DIRECTIONS FOR THIS TASK:
Exactly and only the lines from the first entry through the line with "- **Trust and" should be copied, both ends included, with no pictures.

Source texts of formatted documents
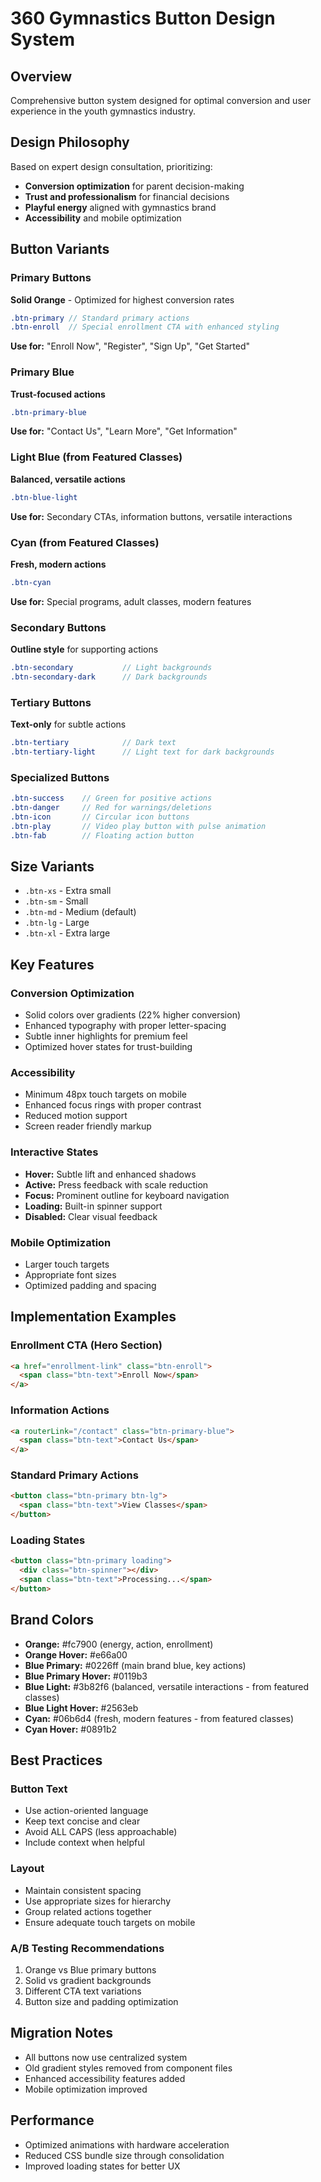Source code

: # 360 Gymnastics Button Design System

## Overview
Comprehensive button system designed for optimal conversion and user experience in the youth gymnastics industry.

## Design Philosophy
Based on expert design consultation, prioritizing:
- **Conversion optimization** for parent decision-making
- **Trust and professionalism** for financial decisions
- **Playful energy** aligned with gymnastics brand
- **Accessibility** and mobile optimization

## Button Variants

### Primary Buttons
**Solid Orange** - Optimized for highest conversion rates
```scss
.btn-primary // Standard primary actions
.btn-enroll  // Special enrollment CTA with enhanced styling
```

**Use for:** "Enroll Now", "Register", "Sign Up", "Get Started"

### Primary Blue
**Trust-focused actions**
```scss
.btn-primary-blue
```

**Use for:** "Contact Us", "Learn More", "Get Information"

### Light Blue (from Featured Classes)
**Balanced, versatile actions**
```scss
.btn-blue-light
```

**Use for:** Secondary CTAs, information buttons, versatile interactions

### Cyan (from Featured Classes)
**Fresh, modern actions**
```scss
.btn-cyan
```

**Use for:** Special programs, adult classes, modern features

### Secondary Buttons
**Outline style** for supporting actions
```scss
.btn-secondary           // Light backgrounds
.btn-secondary-dark      // Dark backgrounds
```

### Tertiary Buttons
**Text-only** for subtle actions
```scss
.btn-tertiary            // Dark text
.btn-tertiary-light      // Light text for dark backgrounds
```

### Specialized Buttons
```scss
.btn-success    // Green for positive actions
.btn-danger     // Red for warnings/deletions
.btn-icon       // Circular icon buttons
.btn-play       // Video play button with pulse animation
.btn-fab        // Floating action button
```

## Size Variants
- `.btn-xs` - Extra small
- `.btn-sm` - Small
- `.btn-md` - Medium (default)
- `.btn-lg` - Large
- `.btn-xl` - Extra large

## Key Features

### Conversion Optimization
- Solid colors over gradients (22% higher conversion)
- Enhanced typography with proper letter-spacing
- Subtle inner highlights for premium feel
- Optimized hover states for trust-building

### Accessibility
- Minimum 48px touch targets on mobile
- Enhanced focus rings with proper contrast
- Reduced motion support
- Screen reader friendly markup

### Interactive States
- **Hover:** Subtle lift and enhanced shadows
- **Active:** Press feedback with scale reduction
- **Focus:** Prominent outline for keyboard navigation
- **Loading:** Built-in spinner support
- **Disabled:** Clear visual feedback

### Mobile Optimization
- Larger touch targets
- Appropriate font sizes
- Optimized padding and spacing

## Implementation Examples

### Enrollment CTA (Hero Section)
```html
<a href="enrollment-link" class="btn-enroll">
  <span class="btn-text">Enroll Now</span>
</a>
```

### Information Actions
```html
<a routerLink="/contact" class="btn-primary-blue">
  <span class="btn-text">Contact Us</span>
</a>
```

### Standard Primary Actions
```html
<button class="btn-primary btn-lg">
  <span class="btn-text">View Classes</span>
</button>
```

### Loading States
```html
<button class="btn-primary loading">
  <div class="btn-spinner"></div>
  <span class="btn-text">Processing...</span>
</button>
```

## Brand Colors
- **Orange:** #fc7900 (energy, action, enrollment)
- **Orange Hover:** #e66a00
- **Blue Primary:** #0226ff (main brand blue, key actions)
- **Blue Primary Hover:** #0119b3
- **Blue Light:** #3b82f6 (balanced, versatile interactions - from featured classes)
- **Blue Light Hover:** #2563eb
- **Cyan:** #06b6d4 (fresh, modern features - from featured classes)
- **Cyan Hover:** #0891b2

## Best Practices

### Button Text
- Use action-oriented language
- Keep text concise and clear
- Avoid ALL CAPS (less approachable)
- Include context when helpful

### Layout
- Maintain consistent spacing
- Use appropriate sizes for hierarchy
- Group related actions together
- Ensure adequate touch targets on mobile

### A/B Testing Recommendations
1. Orange vs Blue primary buttons
2. Solid vs gradient backgrounds
3. Different CTA text variations
4. Button size and padding optimization

## Migration Notes
- All buttons now use centralized system
- Old gradient styles removed from component files
- Enhanced accessibility features added
- Mobile optimization improved

## Performance
- Optimized animations with hardware acceleration
- Reduced CSS bundle size through consolidation
- Improved loading states for better UX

SOLUTION FOR THIS EXERCISE:
Source code

: # 360 Gymnastics Button Design System

## Overview
Comprehensive button system designed for optimal conversion and user experience in the youth gymnastics industry.

## Design Philosophy
Based on expert design consultation, prioritizing:
- **Conversion optimization** for parent decision-making
- **Trust and professionalism** for financial decisions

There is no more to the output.